Chicago is still the heart of passenger rail in America. It’s “home port” for most of Amtrak’s long-distance trains—nine of them originate in Chicago. It would be nice if there were more, of course, but those nine trains fan out from Chicago and cover a good deal of the country. There are regional trains with Chicago as a terminus, too—trains extending into Michigan and to parts of southern Illinois. The track between Chicago and St. Louis is being upgraded and those trains will soon be running at 110 miles an hour. And trains are already running at 110 along stretches of routes linking Chicago with cities in Michigan.
High speed rail is wonderful, as anyone who has traveled by train almost everywhere else in the world will attest. But the next logical step for the Amtrak network outside of the Northeast Corridor is to increase speeds on existing short-haul routes from a maximum of 79 mph up to 110. Shorter running times always attracts more riders.
(In the U.S., to the everlasting confusion of the general populace, high speed trains travel much faster than highER speed trains. In ascending order, slow to fast, the terminology is 1-conventional … 2-higher speed … and 3-high speed.)
We’re making progress with passenger rail in this country and most of it affects trains coming and going from Chicago. That progress comes in modest increments and only after major effort by advocacy organizations like NARP, civic leaders and private individuals. But one of these days, we’ll look around and see that the Cardinal is a daily train, the Vermonter’s route extends to Montreal, and the City of New Orleans is a two-night trip linking Chicago and Orlando. And even some Republican congressmen will have come around. If constituents back home have spent a few million tax dollars to restore and renovate their railway station, they don’t want to hear that their representative in Congress is not supporting Amtrak.
Frederick Douglas was right.

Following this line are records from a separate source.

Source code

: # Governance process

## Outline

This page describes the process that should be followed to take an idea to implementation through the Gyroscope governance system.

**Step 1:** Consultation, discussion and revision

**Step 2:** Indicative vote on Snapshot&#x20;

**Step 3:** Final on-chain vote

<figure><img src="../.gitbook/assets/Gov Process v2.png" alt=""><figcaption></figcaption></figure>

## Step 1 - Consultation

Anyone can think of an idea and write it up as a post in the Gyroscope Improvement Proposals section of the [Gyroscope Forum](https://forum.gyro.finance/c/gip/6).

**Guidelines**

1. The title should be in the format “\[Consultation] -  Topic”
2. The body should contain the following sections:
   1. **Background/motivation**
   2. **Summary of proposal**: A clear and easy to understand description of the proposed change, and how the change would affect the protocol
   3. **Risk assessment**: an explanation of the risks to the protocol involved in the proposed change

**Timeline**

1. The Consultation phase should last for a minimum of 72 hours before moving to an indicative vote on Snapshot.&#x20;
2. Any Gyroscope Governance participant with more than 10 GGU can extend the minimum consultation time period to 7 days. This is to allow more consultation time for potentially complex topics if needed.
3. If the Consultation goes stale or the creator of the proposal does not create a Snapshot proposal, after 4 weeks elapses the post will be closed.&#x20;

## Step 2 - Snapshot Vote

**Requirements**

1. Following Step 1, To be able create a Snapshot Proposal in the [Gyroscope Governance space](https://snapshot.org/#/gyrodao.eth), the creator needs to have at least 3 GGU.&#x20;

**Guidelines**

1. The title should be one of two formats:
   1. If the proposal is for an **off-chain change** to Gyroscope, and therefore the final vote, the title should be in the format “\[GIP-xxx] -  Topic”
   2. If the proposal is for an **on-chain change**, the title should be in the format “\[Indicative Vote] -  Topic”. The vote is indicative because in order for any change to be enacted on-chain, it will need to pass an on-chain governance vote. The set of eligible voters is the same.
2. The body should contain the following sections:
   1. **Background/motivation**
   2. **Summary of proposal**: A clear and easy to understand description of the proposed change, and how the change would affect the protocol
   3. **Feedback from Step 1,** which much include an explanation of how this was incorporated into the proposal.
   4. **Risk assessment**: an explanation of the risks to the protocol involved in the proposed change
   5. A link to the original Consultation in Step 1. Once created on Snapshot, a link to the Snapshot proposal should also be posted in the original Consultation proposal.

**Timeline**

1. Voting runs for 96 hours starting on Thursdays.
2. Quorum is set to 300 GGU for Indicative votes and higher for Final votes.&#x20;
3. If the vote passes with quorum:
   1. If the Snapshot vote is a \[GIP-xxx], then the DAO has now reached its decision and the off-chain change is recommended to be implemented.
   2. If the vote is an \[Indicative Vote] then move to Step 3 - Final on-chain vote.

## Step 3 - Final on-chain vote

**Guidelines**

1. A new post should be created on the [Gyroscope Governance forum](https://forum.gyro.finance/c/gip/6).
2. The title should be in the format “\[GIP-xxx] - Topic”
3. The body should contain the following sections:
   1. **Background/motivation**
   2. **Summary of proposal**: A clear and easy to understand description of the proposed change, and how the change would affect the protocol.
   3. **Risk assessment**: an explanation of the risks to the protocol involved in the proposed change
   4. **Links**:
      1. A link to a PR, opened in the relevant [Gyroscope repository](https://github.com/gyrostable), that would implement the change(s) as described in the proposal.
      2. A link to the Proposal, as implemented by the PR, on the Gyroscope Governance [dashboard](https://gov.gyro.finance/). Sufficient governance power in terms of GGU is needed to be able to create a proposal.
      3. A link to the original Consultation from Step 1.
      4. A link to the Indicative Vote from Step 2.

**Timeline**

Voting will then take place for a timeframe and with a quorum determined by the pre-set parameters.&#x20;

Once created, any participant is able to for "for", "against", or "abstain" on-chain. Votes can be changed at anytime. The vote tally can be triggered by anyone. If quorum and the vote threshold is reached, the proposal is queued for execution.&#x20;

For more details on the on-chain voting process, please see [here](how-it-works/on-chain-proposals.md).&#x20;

He said, “If there is no struggle, there is no progress.”
One Caveat: The 110 service in Michigan is on right-of-way OWNED by Amtrak or MDOT (Michigan DOT). CSX has a “Just say NO!” policy to speeds above 79MP/h. So, for example, establishing 110 service between Grand Rapids/Lansing/Detroit requires PURCHASING the right-of-way [and it is the ONLY right-of-way] so the cost balloons. This is often a principle obstacle to higher speeds.
The British have been running diesel trains at 125 mph for forty years, and those rakes are capable of 140. Heck, the E units of the Transition Era were good for 117. Might there be a way to modify the track and signalling regulations to permit operation of diesel trains at 140 mph? At the margin, the extra investment in catenary and the rest of the bullet train technology buys only a few minutes faster running time.
That’s a question for one of our NARP directors who is far more knowledgable than I. Let’s see what he says.
It’s the regulation put in place that from 80 mph, you need some safety system for trains and tracks. Technically, you could push the current trains to higher speeds, but regulations forbid it, as does the cost for installing PTC. However, if UI understand correctly, PTC or something like it has to be installed on all railways carrying passengers and hazardous loads, so perhaps in a couple of years you might be running at higher speeds again. Tracks have to allow for it, though.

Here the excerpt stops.